Your statement of the hom-tensor adjunction is incorrect, and we need to use slightly more than the adjunction to prove what you want. In particular, we need that if $V$ is finite dimensional, then $V^**\cong V$ and $\hom(V,W)\cong V^*\otimes W$. Using the fact that $L_{\lambda}$ is finite dimensional, we have $\hom_{\mathfrak g}(\mathbb C, U\otimes L_{\lambda})\cong\hom_{\mathfrak g}(\mathbb C, U\otimes L_{\lambda}^{**}) \cong \hom_{\mathfrak g}(\mathbb C, \hom_{\mathbb C}(L_{\lambda}^*,U))$ Applying the adjunction, this is isomorphic to $\hom_{\mathfrak g}(\mathbb C\otimes L_{\lambda}^*,U)\cong \hom_{\mathfrak g}(L_{\lambda}^*,U)$.
For part (1), we need a few ideas (the upshot of which are given by Jyrki). If $V$ is a representation, I will let $V_{\lambda}$ denote the weight space of weight $\lambda$.

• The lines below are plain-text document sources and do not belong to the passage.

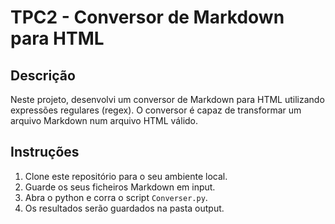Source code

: 
# TPC2 - Conversor de Markdown para HTML

## Descrição

Neste projeto, desenvolvi um conversor de Markdown para HTML utilizando expressões regulares (regex). O conversor é capaz de transformar um arquivo Markdown num arquivo HTML válido.


## Instruções

1. Clone este repositório para o seu ambiente local.
2. Guarde os seus ficheiros Markdown em input.
3. Abra o python e corra o script `Converser.py`.
4. Os resultados serão guardados na pasta output.
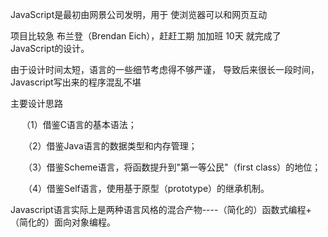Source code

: JavaScript是最初由网景公司发明，用于
使浏览器可以和网页互动


项目比较急 布兰登（Brendan Eich），赶赶工期 加加班 10天
就完成了 JavaScript的设计。   



由于设计时间太短，语言的一些细节考虑得不够严谨，
导致后来很长一段时间，Javascript写出来的程序混乱不堪



主要设计思路

　  （1）借鉴C语言的基本语法；

　　（2）借鉴Java语言的数据类型和内存管理；

　　（3）借鉴Scheme语言，将函数提升到"第一等公民"（first class）的地位；

　　（4）借鉴Self语言，使用基于原型（prototype）的继承机制。


Javascript语言实际上是两种语言风格的混合产物----（简化的）函数式编程+（简化的）面向对象编程。

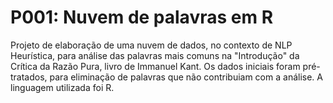 # P001: Nuvem de palavras em R

Projeto de elaboração de uma nuvem de dados, no contexto de NLP Heurística, para análise das palavras mais comuns na "Introdução" da Crítica da Razão Pura, livro de Immanuel Kant.
Os dados iniciais foram pré-tratados, para eliminação de palavras que não contribuiam com a análise.
A linguagem utilizada foi R.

- If $V$ is a finite dimensional representation of $\mathbb g$, $\lambda$ a weight, and $w$ an element of the Weyl group, then $\dim V_{\lambda}=\dim V_{w\lambda}$. We can see this by noting that for each root $\alpha$, we have a copy of $\mathfrak{sl}_2$ which acts on $\bigoplus_i V_{\beta+i\alpha}$ for every weight $\beta$, and standard rep theory for $\mathfrak{sl}_2$ shows that the equality holds when $w=s_{\alpha}$ is a reflection.
- If $V$ is a finite dimensional representation and $\lambda$ is a weight, then $\dim V_{\lambda}=\dim V^*_{-\lambda}$. This can be shown by taking a basis of weight vectors. If $v$ is a weight vector of weight $\lambda$, the corresponding dual vector $v^*$ has weight $-\lambda$.
- Irreducible finite dimensional $\mathfrak g$-reps are classified by integral dominant weights via highest weight vectors.
- If $V$ is irreducible of highest weight $\lambda$, the weights in $V$ will be the convex hull of the weights $w\lambda$, for $w$ in the Weyl group.
Thus, it suffices to show that $L_{\lambda}^*$ has highest weight $-w_0(\lambda)$ where $w_0$ is the longest length word in the Weyl group. As Jyrki said, this follows from the fact that $w_0(\alpha)<0$ for every positive root $\alpha$, as it will be the only dominant weight of the form $-w\lambda$ for $w$ in the Weyl group.